As you can see, the property LastName is null and Visual Studio knows how to display that.

[DebuggerDisplay("{FirstName,nq} {LastName}")]

Expressions

The DebuggerDisplayAttribute accepts expressions. You can compare it to interpolation in Angular

[DebuggerDisplay(“{ 20 + 22 }”)] will display as 42.

In our example, we might want to display the name in uppercase.

[DebuggerDisplay("{FirstName.ToUpper()} {LastName.ToUpper()}")]
public class Person
{
    public string FirstName { get; set; }
    public string LastName { get; set; }
    // ...
}

Visual Studio shows us FirstName in uppercase as expected.
LastName however, is shown as the famous error “Object reference not set to an instance of an object” but it does not crash our application.

Be careful

Expressions can be very useful but can come at a cost.

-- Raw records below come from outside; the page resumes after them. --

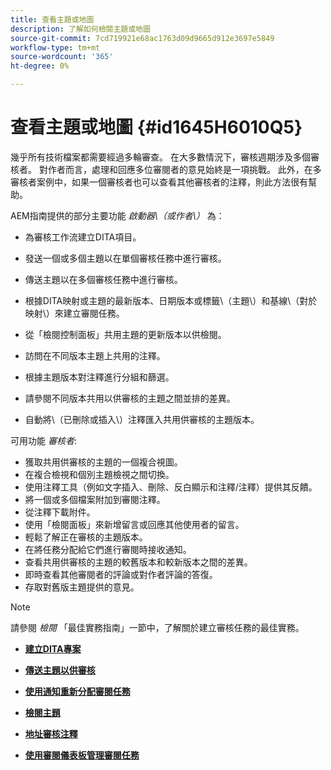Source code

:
 ```yaml
---
title: 查看主題或地圖
description: 了解如何檢閱主題或地圖
source-git-commit: 7cd719921e68ac1763d09d9665d912e3697e5849
workflow-type: tm+mt
source-wordcount: '365'
ht-degree: 0%

---
```



# 查看主題或地圖 {#id1645H6010Q5}

幾乎所有技術檔案都需要經過多輪審查。 在大多數情況下，審核週期涉及多個審核者。 對作者而言，處理和回應多位審閱者的意見始終是一項挑戰。 此外，在多審核者案例中，如果一個審核者也可以查看其他審核者的注釋，則此方法很有幫助。

AEM指南提供的部分主要功能 *啟動器\（或作者\）* 為：

- 為審核工作流建立DITA項目。
- 發送一個或多個主題以在單個審核任務中進行審核。

- 傳送主題以在多個審核任務中進行審核。

- 根據DITA映射或主題的最新版本、日期版本或標籤\（主題\）和基線\（對於映射\）來建立審閱任務。

- 從「檢閱控制面板」共用主題的更新版本以供檢閱。

- 訪問在不同版本主題上共用的注釋。

- 根據主題版本對注釋進行分組和篩選。

- 請參閱不同版本共用以供審核的主題之間並排的差異。

- 自動將\（已刪除或插入\）注釋匯入共用供審核的主題版本。


可用功能 *審核者*:

- 獲取共用供審核的主題的一個複合視圖。
- 在複合檢視和個別主題檢視之間切換。
- 使用注釋工具（例如文字插入、刪除、反白顯示和注釋/注釋）提供其反饋。
- 將一個或多個檔案附加到審閱注釋。
- 從注釋下載附件。
- 使用「檢閱面板」來新增留言或回應其他使用者的留言。
- 輕鬆了解正在審核的主題版本。
- 在將任務分配給它們進行審閱時接收通知。
- 查看共用供審核的主題的較舊版本和較新版本之間的差異。
- 即時查看其他審閱者的評論或對作者評論的答復。
- 存取對舊版主題提供的意見。

>[!NOTE]
>
> 請參閱 *檢閱* 「最佳實務指南」一節中，了解關於建立審核任務的最佳實務。

- **[建立DITA專案](authoring-create-dita-project.md)**

- **[傳送主題以供審核](review-send-topics-for-review.md)**

- **[使用通知重新分配審閱任務](reassign-review-using-notification.md)**

- **[檢閱主題](review-topics.md)**

- **[地址審核注釋](review-address-review-comments.md)**

- **[使用審閱儀表板管理審閱任務](review-manage-tasks-review-dashboard.md)**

Evaluating the expressions can be a costly operation because the expression will be evaluated every time it is displayed. For complex expressions and large lists, this will slow your debugging performance significantly.

Another reason to avoid expressions is that expressions can change the state of your application at debug time, making it hard to evaluate any bugs.

[DebuggerDisplay("{FirstName,nq} {LastName} {ShoeSize = 100}")]

will set every property ShoeSize to 100 when stopping at a break point after class instantiation.

var alice = new Person {FirstName = "Alice", ShoeSize = 38}; Console.WriteLine(alice.ShoeSize);

would simply display 38 if ran without debugging. But, as soon as you break after instantiation of alice it will display 100.

Good practice is to create a private property that performs the operation and returns a string with the computed value. This private property is then used to display in the DebuggerDisplay attribute.

[DebuggerDisplay("{DebuggerDisplay}")]
public class Person
{
    public Address Address { get; set; }

    private string DebuggerDisplay
    {
        get
        {
            return string.Format("{0} {1}", Address == null ? "Address is null" : Address.Street, 20+22);
        }
    }
}

Enjoy the power of the DebuggerDisplay attribute and happy debugging!